The advantages of using Globalese stock corpora

Globalese 3.5 now offers the possibility to use stock corpora for training engines. (Note that this feature is only available in cloud-based systems.) We believe we have a few sound reasons for implementing this feature:
  • It saves users the struggle of downloading massive files from the internet, splitting them into chunks and uploading them to Globalese. (A win already for everyone who's ever been through this.)
  • We keep these corpora updated, so when a new version comes out, we will make sure it is updated in the corpus repository as well. (You don't have to change anything in the engine. Any time you retrain it, the latest stock corpora will be used.)
  • We are actively seeking new and better ways to improve the filtering of these corpora to give our users a better training foundation — and we don't just mean regular expressions, but also putting AI to work.
  • In the future, this will also save you training time — keep an eye on our release notes.
Auxiliary corpora will continue to be used the same way as before, i.e. they will be filtered according to closeness in domain to the master corpora. In this respect, stock corpora are auxiliary corpora, only from a different source.

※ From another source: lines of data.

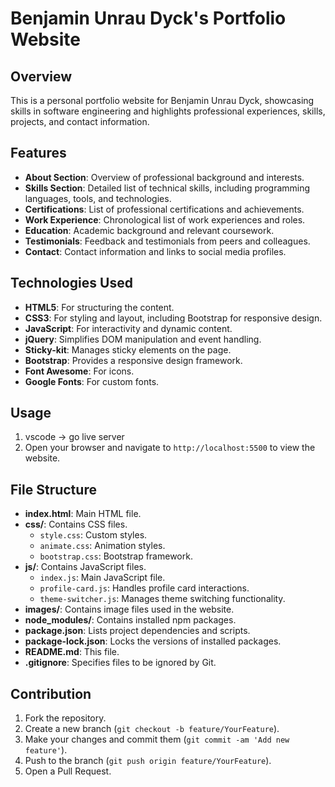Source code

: # Benjamin Unrau Dyck's Portfolio Website

## Overview
This is a personal portfolio website for Benjamin Unrau Dyck, showcasing skills in software engineering and highlights professional experiences, skills, projects, and contact information.

## Features
- **About Section**: Overview of professional background and interests.
- **Skills Section**: Detailed list of technical skills, including programming languages, tools, and technologies.
- **Certifications**: List of professional certifications and achievements.
- **Work Experience**: Chronological list of work experiences and roles.
- **Education**: Academic background and relevant coursework.
- **Testimonials**: Feedback and testimonials from peers and colleagues.
- **Contact**: Contact information and links to social media profiles.

## Technologies Used
- **HTML5**: For structuring the content.
- **CSS3**: For styling and layout, including Bootstrap for responsive design.
- **JavaScript**: For interactivity and dynamic content.
- **jQuery**: Simplifies DOM manipulation and event handling.
- **Sticky-kit**: Manages sticky elements on the page.
- **Bootstrap**: Provides a responsive design framework.
- **Font Awesome**: For icons.
- **Google Fonts**: For custom fonts.

## Usage
1. vscode -> go live server
2. Open your browser and navigate to `http://localhost:5500` to view the website.

## File Structure
- **index.html**: Main HTML file.
- **css/**: Contains CSS files.
  - `style.css`: Custom styles.
  - `animate.css`: Animation styles.
  - `bootstrap.css`: Bootstrap framework.
- **js/**: Contains JavaScript files.
  - `index.js`: Main JavaScript file.
  - `profile-card.js`: Handles profile card interactions.
  - `theme-switcher.js`: Manages theme switching functionality.
- **images/**: Contains image files used in the website.
- **node_modules/**: Contains installed npm packages.
- **package.json**: Lists project dependencies and scripts.
- **package-lock.json**: Locks the versions of installed packages.
- **README.md**: This file.
- **.gitignore**: Specifies files to be ignored by Git.


## Contribution
1. Fork the repository.
2. Create a new branch (`git checkout -b feature/YourFeature`).
3. Make your changes and commit them (`git commit -am 'Add new feature'`).
4. Push to the branch (`git push origin feature/YourFeature`).
5. Open a Pull Request.


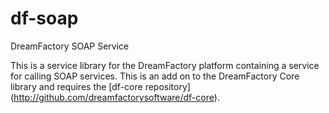 # df-soap
DreamFactory SOAP Service

This is a service library for the DreamFactory platform containing a service for calling SOAP services.
This is an add on to the DreamFactory Core library and requires the [df-core repository] (http://github.com/dreamfactorysoftware/df-core).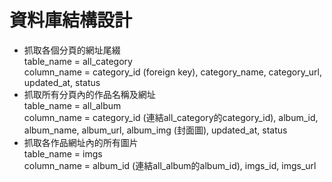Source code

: # 資料庫結構設計  
* 抓取各個分頁的網址尾綴  
table_name = all_category  
column_name = category_id (foreign key), category_name, category_url, updated_at, status  
* 抓取所有分頁內的作品名稱及網址  
table_name = all_album  
column_name = category_id (連結all_category的category_id), album_id, album_name, album_url, album_img (封面圖), updated_at, status  
* 抓取各作品網址內的所有圖片  
table_name = imgs  
column_name = album_id (連結all_album的album_id), imgs_id, imgs_url  


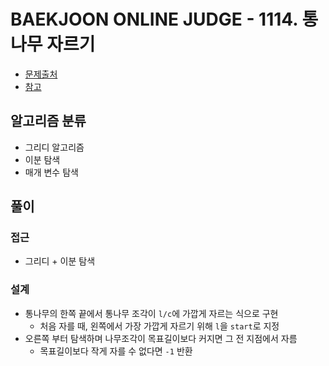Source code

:# BAEKJOON ONLINE JUDGE - 1114. 통나무 자르기

- [문제출처](https://www.acmicpc.net/problem/1114 '1114. 통나무 자르기')
- [참고](https://hojun.tistory.com/9 '참고한 블로그')

## 알고리즘 분류

- 그리디 알고리즘
- 이분 탐색
- 매개 변수 탐색

## 풀이

### 접근

- 그리디 + 이분 탐색

### 설계

- 통나무의 한쪽 끝에서 통나무 조각이 `l/c`에 가깝게 자르는 식으로 구현
  - 처음 자를 때, 왼쪽에서 가장 가깝게 자르기 위해 `l`을 `start`로 지정
- 오른쪽 부터 탐색하며 나무조각이 목표길이보다 커지면 그 전 지점에서 자름
  - 목표길이보다 작게 자를 수 없다면 `-1` 반환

Where do stock corpora come from?

The base for our stock corpora are corpora publicly available on the internet. Some of them come from manually maintained translation memories, while others are automatically aligned. (We ourselves do not crawl the internet to create automatically aligned corpora.) We run these corpora through various pipelines before making them available in Globalese.

So what's the use of auxiliary corpora now that they are provided by Globalese as stock corpora?

First of all, keep in mind that we cannot provide stock corpora for every language pair, so in a number of cases you'll still have to provide all the training material. Secondly, users are still encouraged to use their own TMs as auxiliary corpora, for the simple reason that they may be of higher quality than some of the stock corpora.

Why can't I pick the stock corpora I want to use?

Easy: Globalese does the filtering for you, based on your master corpora.

What can I do if there are no stock corpora for my language combination?

Again, easy: just let us know!

Should I change anything in my existing engines?

If you have engines where you have been using corpora from popular sites such as OPUS, chances are that those corpora are available as stock. Just edit the engine and see if you can tick the Use stock corpora checkbox. If not sure, just ask! Once you have removed the corpora you (or us) uploaded from all of your engines, you can delete them — you will never need them again.